From: "Darrick J. Wong" <darrick.wong@oracle.com>
To: Gao Xiang <hsiangkao@redhat.com>
Cc: linux-xfs@vger.kernel.org, Dave Chinner <david@fromorbit.com>,
Brian Foster <bfoster@redhat.com>
Subject: Re: [RFC PATCH 2/2] xfs: don't access AGI on unlinked inodes if it can
Date: Wed, 8 Jul 2020 10:03:07 -0700 [thread overview]
Message-ID: <20200708170307.GD7625@magnolia> (raw)
In-Reply-To: <20200707135741.487-3-hsiangkao@redhat.com>
On Tue, Jul 07, 2020 at 09:57:41PM +0800, Gao Xiang wrote:
> Currently, we use AGI buffer lock to protect in-memory linked list for
> unlinked inodes but since it's not necessary to modify AGI unless the
> head of the unlinked list is modified.

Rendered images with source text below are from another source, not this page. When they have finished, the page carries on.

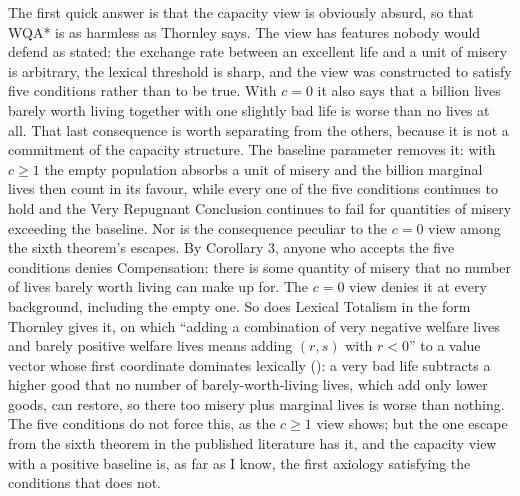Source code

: \documentclass[
  11pt,
  letterpaper,
  DIV=11,
  numbers=noendperiod,
  twoside]{scrartcl}
\begin{document}
The first quick answer is that the capacity view is obviously absurd, so
that WQA* is as harmless as Thornley says. The view has features nobody
would defend as stated: the exchange rate between an excellent life and
a unit of misery is arbitrary, the lexical threshold is sharp, and the
view was constructed to satisfy five conditions rather than to be true.
With \(c = 0\) it also says that a billion lives barely worth living
together with one slightly bad life is worse than no lives at all. That
last consequence is worth separating from the others, because it is not
a commitment of the capacity structure. The baseline parameter removes
it: with \(c \geq 1\) the empty population absorbs a unit of misery and
the billion marginal lives then count in its favour, while every one of
the five conditions continues to hold and the Very Repugnant Conclusion
continues to fail for quantities of misery exceeding the baseline. Nor
is the consequence peculiar to the \(c = 0\) view among the sixth
theorem's escapes. By Corollary 3, anyone who accepts the five
conditions denies Compensation: there is some quantity of misery that no
number of lives barely worth living can make up for. The \(c = 0\) view
denies it at every background, including the empty one. So does Lexical
Totalism in the form Thornley gives it, on which ``adding a combination
of very negative welfare lives and barely positive welfare lives means
adding \((r, s)\) with \(r < 0\)'' to a value vector whose first
coordinate dominates lexically (): a very bad life subtracts a higher good that no number
of barely-worth-living lives, which add only lower goods, can restore,
so there too misery plus marginal lives is worse than nothing. The five
conditions do not force this, as the \(c \geq 1\) view shows; but the
one escape from the sixth theorem in the published literature has it,
and the capacity view with a positive baseline is, as far as I know, the
first axiology satisfying the conditions that does not.
\end{document}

So let's removing the AGI buffer
> modification dependency if possible, including 1) adding another per-AG
> dedicated lock to protect the whole list and 2) inserting unlinked
> inodes from tail.
>
> For 2), the tail of bucket 0 is now recorded in perag for xfs_iunlink()
> to use. xfs_iunlink_remove() still support old multiple short bucket
> lists for recovery code.
>
> Note that some paths take AGI lock in its transaction in advance,
> so the proper locking order is only AGI lock -> unlinked list lock.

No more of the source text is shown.